At this time, I’m pretty heavy. Uncomfortably heavy so it’s hard to wrap my brain around the possibility that I still have an eating disorder. Noticed I used the word possibility. There are signs that scream yes, you have one, to my therapist but they are also things that normal people without an ED do all the time.
- I weigh myself almost daily. In fact, when I have a few good days of cutting back, I go to bed looking forward to stepping on the scale. In fact, sometimes it’s the excitement that plasters a smile on my face as I fall asleep. Now, ED behavior or not? Therapist says totally ED but if you ask other people, this is normal. Most people like to see the numbers on the scale fall a little. I know all my family members do. Ted doesn’t, but Ted thinks he’s a sexy beast all the time so what would be the point.
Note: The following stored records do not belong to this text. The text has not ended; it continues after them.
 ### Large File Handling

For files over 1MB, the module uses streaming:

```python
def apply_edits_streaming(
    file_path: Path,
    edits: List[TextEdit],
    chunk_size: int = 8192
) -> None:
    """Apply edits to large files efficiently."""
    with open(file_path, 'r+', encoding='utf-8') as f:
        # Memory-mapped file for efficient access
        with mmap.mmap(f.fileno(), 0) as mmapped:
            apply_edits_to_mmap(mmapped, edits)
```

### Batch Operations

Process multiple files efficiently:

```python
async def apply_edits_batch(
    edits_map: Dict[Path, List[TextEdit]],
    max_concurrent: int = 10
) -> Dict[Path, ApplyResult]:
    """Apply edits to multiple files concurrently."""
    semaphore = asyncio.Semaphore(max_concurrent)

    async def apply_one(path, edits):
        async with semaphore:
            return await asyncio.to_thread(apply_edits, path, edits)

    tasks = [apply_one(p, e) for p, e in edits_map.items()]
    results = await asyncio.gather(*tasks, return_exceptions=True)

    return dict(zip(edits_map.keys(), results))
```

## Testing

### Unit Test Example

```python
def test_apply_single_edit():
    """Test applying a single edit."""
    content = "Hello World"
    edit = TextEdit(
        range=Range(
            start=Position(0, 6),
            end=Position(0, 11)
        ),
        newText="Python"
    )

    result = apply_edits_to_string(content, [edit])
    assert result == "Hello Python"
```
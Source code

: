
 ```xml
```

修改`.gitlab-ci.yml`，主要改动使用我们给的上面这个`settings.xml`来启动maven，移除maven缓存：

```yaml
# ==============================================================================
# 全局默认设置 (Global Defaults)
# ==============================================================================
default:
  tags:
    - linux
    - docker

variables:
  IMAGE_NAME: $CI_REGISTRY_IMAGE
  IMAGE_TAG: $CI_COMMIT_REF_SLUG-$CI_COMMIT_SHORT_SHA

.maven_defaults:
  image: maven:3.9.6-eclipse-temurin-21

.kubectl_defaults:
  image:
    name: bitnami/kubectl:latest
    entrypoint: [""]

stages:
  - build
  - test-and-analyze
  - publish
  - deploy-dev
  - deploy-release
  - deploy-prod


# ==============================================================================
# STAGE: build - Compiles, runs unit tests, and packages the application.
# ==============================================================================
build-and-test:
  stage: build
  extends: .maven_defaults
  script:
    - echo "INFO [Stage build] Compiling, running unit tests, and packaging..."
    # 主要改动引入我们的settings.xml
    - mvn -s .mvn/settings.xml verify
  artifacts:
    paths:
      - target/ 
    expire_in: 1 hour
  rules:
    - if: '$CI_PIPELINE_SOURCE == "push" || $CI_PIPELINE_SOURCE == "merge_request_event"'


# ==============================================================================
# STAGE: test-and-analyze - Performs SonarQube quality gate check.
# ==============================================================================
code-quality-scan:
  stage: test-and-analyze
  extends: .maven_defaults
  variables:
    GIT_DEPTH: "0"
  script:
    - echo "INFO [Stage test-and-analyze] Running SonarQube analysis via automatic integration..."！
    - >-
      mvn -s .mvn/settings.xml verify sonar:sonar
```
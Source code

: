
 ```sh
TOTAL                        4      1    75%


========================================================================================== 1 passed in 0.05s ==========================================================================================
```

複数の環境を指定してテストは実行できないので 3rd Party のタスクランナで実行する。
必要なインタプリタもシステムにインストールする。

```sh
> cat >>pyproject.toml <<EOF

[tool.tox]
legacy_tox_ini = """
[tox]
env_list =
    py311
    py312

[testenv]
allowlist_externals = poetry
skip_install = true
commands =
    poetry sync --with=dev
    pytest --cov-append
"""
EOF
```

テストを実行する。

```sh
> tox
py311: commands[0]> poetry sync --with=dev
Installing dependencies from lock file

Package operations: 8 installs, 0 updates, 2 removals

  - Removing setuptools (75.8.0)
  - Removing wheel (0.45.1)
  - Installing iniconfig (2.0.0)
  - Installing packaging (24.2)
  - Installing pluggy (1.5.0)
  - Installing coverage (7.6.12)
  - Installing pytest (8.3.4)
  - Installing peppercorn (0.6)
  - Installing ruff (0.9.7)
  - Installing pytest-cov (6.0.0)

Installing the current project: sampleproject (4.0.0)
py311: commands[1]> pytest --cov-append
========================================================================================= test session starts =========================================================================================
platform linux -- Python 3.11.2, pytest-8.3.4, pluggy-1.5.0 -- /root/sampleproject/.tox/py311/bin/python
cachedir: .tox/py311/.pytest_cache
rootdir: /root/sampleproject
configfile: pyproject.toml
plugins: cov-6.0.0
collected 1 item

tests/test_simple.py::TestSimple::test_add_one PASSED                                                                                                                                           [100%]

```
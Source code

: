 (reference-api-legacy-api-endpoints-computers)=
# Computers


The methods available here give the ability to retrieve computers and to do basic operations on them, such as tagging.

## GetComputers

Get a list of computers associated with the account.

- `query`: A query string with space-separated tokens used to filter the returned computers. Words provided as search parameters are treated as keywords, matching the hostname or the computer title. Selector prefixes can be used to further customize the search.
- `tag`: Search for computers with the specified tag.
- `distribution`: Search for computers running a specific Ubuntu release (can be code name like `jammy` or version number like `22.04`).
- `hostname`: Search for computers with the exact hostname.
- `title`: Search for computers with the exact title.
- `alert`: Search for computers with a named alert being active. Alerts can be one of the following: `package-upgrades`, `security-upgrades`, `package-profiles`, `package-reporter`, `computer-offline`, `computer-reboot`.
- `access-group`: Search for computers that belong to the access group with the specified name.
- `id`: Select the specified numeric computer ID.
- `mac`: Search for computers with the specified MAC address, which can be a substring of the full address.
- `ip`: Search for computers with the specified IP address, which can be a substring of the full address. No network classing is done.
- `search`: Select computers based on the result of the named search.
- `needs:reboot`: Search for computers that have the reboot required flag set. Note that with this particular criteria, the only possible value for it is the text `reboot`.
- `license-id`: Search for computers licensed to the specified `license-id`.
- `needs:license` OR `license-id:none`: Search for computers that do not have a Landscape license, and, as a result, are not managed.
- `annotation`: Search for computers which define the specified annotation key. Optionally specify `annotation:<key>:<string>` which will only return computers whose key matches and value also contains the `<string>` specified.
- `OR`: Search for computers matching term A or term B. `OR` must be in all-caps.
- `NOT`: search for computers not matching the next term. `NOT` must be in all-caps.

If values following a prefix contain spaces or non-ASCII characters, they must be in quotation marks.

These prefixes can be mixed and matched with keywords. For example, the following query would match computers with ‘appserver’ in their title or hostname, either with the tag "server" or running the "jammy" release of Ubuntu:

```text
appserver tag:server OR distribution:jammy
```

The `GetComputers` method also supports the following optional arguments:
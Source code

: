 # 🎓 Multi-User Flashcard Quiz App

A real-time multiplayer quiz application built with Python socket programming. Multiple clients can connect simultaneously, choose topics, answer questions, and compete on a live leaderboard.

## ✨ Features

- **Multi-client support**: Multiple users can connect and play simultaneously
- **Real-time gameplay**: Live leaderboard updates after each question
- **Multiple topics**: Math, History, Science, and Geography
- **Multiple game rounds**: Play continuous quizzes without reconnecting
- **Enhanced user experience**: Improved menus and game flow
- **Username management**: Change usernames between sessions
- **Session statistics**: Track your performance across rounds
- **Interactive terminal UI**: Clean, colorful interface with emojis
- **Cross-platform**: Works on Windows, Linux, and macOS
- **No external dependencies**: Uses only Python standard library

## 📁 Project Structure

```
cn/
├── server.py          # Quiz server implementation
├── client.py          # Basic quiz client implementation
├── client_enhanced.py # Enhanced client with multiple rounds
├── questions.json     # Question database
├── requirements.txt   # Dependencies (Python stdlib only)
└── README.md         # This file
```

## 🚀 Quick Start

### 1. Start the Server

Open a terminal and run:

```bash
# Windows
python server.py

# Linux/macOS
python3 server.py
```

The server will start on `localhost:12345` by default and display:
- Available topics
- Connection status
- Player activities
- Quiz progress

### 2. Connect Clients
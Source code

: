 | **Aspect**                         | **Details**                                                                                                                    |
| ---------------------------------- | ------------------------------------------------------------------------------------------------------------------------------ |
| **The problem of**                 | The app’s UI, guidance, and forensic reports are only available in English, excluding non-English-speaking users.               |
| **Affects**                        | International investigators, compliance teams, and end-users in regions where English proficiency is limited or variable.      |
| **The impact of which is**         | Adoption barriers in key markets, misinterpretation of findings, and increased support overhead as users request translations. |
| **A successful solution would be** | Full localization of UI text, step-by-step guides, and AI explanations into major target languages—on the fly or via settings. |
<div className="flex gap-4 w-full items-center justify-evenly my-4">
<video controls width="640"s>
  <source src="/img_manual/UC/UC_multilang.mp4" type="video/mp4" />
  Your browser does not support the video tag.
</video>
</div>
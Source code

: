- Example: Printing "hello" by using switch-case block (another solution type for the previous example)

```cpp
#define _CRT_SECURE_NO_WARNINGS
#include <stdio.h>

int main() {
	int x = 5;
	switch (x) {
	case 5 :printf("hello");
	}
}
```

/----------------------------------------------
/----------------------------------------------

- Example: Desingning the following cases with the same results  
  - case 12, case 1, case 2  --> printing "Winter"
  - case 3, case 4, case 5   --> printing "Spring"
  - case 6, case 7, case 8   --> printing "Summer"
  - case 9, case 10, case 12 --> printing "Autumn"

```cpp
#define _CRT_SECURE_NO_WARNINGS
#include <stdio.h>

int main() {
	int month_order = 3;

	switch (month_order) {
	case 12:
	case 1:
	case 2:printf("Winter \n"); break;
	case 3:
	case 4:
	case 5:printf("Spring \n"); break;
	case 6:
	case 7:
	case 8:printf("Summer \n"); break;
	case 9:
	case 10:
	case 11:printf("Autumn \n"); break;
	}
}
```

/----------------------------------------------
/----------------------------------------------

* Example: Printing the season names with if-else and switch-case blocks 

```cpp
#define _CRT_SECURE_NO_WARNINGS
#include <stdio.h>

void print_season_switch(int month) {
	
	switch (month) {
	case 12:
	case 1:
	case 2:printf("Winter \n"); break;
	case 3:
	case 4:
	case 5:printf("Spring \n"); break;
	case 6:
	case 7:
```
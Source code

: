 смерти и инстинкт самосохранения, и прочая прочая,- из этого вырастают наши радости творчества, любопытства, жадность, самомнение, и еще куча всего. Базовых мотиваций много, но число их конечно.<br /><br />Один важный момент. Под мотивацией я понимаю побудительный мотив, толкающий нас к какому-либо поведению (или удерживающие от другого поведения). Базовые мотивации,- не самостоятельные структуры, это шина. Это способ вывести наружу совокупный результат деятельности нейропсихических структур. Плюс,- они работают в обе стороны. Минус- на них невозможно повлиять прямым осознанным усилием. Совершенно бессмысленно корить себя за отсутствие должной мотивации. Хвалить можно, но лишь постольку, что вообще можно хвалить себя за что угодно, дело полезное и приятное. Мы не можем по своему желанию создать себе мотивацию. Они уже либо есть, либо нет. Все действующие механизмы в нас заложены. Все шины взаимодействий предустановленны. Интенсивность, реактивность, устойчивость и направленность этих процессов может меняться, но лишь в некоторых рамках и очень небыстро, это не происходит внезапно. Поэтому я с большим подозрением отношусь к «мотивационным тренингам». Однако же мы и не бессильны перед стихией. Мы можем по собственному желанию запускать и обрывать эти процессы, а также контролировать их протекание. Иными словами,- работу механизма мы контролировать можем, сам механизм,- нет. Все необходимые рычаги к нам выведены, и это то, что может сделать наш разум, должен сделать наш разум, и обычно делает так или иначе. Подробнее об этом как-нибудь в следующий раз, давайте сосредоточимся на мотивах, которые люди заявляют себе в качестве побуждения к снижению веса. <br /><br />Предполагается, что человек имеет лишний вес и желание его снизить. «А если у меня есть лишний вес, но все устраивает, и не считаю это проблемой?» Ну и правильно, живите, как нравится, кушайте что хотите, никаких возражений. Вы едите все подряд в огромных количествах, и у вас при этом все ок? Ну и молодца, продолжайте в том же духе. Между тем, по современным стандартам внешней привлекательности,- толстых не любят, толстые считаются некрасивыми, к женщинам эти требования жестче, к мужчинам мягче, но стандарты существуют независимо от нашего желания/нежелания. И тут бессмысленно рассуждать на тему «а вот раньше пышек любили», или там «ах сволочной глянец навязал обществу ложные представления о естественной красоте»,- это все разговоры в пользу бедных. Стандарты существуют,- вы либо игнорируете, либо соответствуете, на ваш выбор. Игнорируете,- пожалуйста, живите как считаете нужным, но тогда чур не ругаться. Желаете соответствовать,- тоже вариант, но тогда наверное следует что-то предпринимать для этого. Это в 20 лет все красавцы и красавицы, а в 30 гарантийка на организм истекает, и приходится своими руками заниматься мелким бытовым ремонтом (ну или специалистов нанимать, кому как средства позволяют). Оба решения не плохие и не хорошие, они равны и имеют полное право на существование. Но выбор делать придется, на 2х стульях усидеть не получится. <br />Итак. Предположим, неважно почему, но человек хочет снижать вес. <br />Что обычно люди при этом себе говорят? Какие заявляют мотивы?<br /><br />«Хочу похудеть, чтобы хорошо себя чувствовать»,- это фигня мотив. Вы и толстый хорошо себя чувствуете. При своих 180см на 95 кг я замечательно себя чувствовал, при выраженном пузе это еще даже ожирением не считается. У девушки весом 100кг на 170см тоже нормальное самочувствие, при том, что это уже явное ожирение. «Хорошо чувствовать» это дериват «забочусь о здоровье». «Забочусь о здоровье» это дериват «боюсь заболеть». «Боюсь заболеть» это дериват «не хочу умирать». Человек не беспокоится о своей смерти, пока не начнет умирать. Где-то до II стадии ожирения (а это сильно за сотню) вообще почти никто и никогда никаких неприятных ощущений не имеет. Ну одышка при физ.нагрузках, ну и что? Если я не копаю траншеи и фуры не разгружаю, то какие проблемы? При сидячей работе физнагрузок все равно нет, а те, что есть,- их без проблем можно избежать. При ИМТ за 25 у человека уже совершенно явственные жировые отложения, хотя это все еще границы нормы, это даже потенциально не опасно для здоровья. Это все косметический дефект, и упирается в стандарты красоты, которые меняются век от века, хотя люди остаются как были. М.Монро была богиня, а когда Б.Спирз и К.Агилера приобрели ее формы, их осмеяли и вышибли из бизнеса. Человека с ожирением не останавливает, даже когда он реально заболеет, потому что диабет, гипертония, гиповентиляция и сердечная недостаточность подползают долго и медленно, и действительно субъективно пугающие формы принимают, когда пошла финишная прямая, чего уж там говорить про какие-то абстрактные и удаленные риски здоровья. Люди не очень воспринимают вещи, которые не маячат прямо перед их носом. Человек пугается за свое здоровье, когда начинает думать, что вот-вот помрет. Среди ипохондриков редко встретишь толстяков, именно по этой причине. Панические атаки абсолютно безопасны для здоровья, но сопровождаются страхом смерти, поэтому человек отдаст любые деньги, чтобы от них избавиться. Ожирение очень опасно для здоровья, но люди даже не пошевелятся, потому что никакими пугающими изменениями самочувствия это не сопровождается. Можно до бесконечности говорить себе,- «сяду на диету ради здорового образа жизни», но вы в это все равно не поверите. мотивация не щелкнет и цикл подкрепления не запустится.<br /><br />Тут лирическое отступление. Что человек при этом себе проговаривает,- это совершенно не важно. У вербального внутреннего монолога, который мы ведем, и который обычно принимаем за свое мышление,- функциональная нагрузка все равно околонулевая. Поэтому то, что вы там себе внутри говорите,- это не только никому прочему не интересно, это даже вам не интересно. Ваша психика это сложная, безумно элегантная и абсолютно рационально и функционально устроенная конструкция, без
- In the shower each morning, I’m thinking about what I’ll have for food for the day. Counting the calories in my head, trying to plan for a real light day. ED behavior…….maybe but then again, most people are health conscious and planning for the day before work, allowing people to pack their lunches.
- On the weekends, I’ll hold off breakfast as long as I can. Sometimes not allowing myself to get out of bed until it’s later. This helps me control the amount of food I might consume during the day. If I get a late start, the less food I’ll eat. It’s no big deal to try to skip breakfast. I mean people do it all the time! Yes, it’s supposed to get you up and going for the day. The most important meal of the day. But with a Monster Energy drink, I don’t seem to have a hard time, ‘getting going’.
- I am aware of my calorie intake. I try to stay away from high calorie things like candy and sweets. This is very difficult because I have a killer sweet tooth. Yea yea yea…. If I give up sugar then it won’t be as bad. Dude, giving up sugar is not an option. Neither is salt, man do I love salt! Again, think about your own eating habits. They say that there is no such thing as bad or good food but really, come on, don’t you limit yourself? I mean, when you hit the bag of oreos, do you limit yourself? Of course, I can’t have Oreo’s in my cabinet because I’ll want to eat them and purge them. That brings us to number 5.
- Occasionally I will purge. Yesterday I did it but it had been a month or two since the last time. I don’t like to feel overfull, do you? The difference is, I’m willing to do something about it. The other night I ate too much rice. I felt so full it hurt. I fixed the problem. Okay, this is more on the ED side but seriously, one a month is not a real big deal.
- When I go out to eat, I get stressed out about the menu. I tend to order on the healthier side. As much as I want the macaroni and cheese or the big juicy burger with french fries, I don’t order them. Seriously, restaurant portion sizes are ridiculous. If I can get away with it, I’ll order off the kids menu. It was easy when I had kids but they are grown and I can’t pass for a 12 year old. I might have the maturity level of a 12 year old but the gray hair gives it away.
- When I do go to my usual bar, they know me well. I order the same two things. Either a side caesar salad or a chicken sandwich without bread, lettuce, or tomato and two sides of broccoli. Yes, some days I think about the burger or even the bread for the chicken but I just don’t. Do I feel satisfied when I’m done? Yes I do.
- I do eat snacks such as Gold Fish and other crackers. I buy the mini packages, not the large ones. I can’t trust myself to not finish the whole bag. It’s also easier. Not to mention, makes them handy to bring to work too. Am I wasting a lot of money, I guess so but again, it’s easy.
Now are these signs of someone with a problem? I don’t know, maybe, but it’s not a big problem. It’s a little problem that is easily managed. Nothing that screams that I need help. Nothing to worry friends and family about. Speaking of friends and family. I have a family function to go to tomorrow and am already thinking about the food. Wouldn’t you?